▶ [PROBLEM DETAILS] Down to the final line, print the records below exactly and without pictures.

━━━ RECORDS PROVIDED

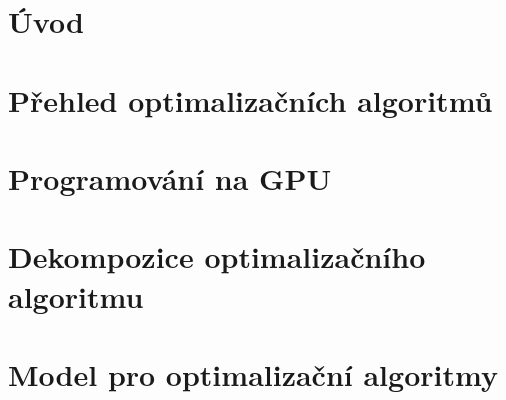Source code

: \documentclass[oneside,11pt,a4paper]{report}
\newif\ifrelease %
\theoremstyle{plain}
\begin{document}
\ifrelease
\fi
    \newpage
    \tableofcontents

    \chapter*{Úvod}
        

    \chapter{Přehled optimalizačních algoritmů}\label{heuristiky}
        

    \chapter{Programování na GPU}
        

    \chapter{Dekompozice optimalizačního algoritmu}
        

    \chapter{Model pro optimalizační algoritmy}
        





    
\end{document}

━━━━━━

▶ [FINISHED TASK]
Source code

: \documentclass[oneside,11pt,a4paper]{report}
\newif\ifrelease %
\theoremstyle{plain}
\begin{document}
\ifrelease
\fi
    \newpage
    \tableofcontents

    \chapter*{Úvod}
        

    \chapter{Přehled optimalizačních algoritmů}\label{heuristiky}
        

    \chapter{Programování na GPU}
        

    \chapter{Dekompozice optimalizačního algoritmu}
        

    \chapter{Model pro optimalizační algoritmy}
        





    
\end{document}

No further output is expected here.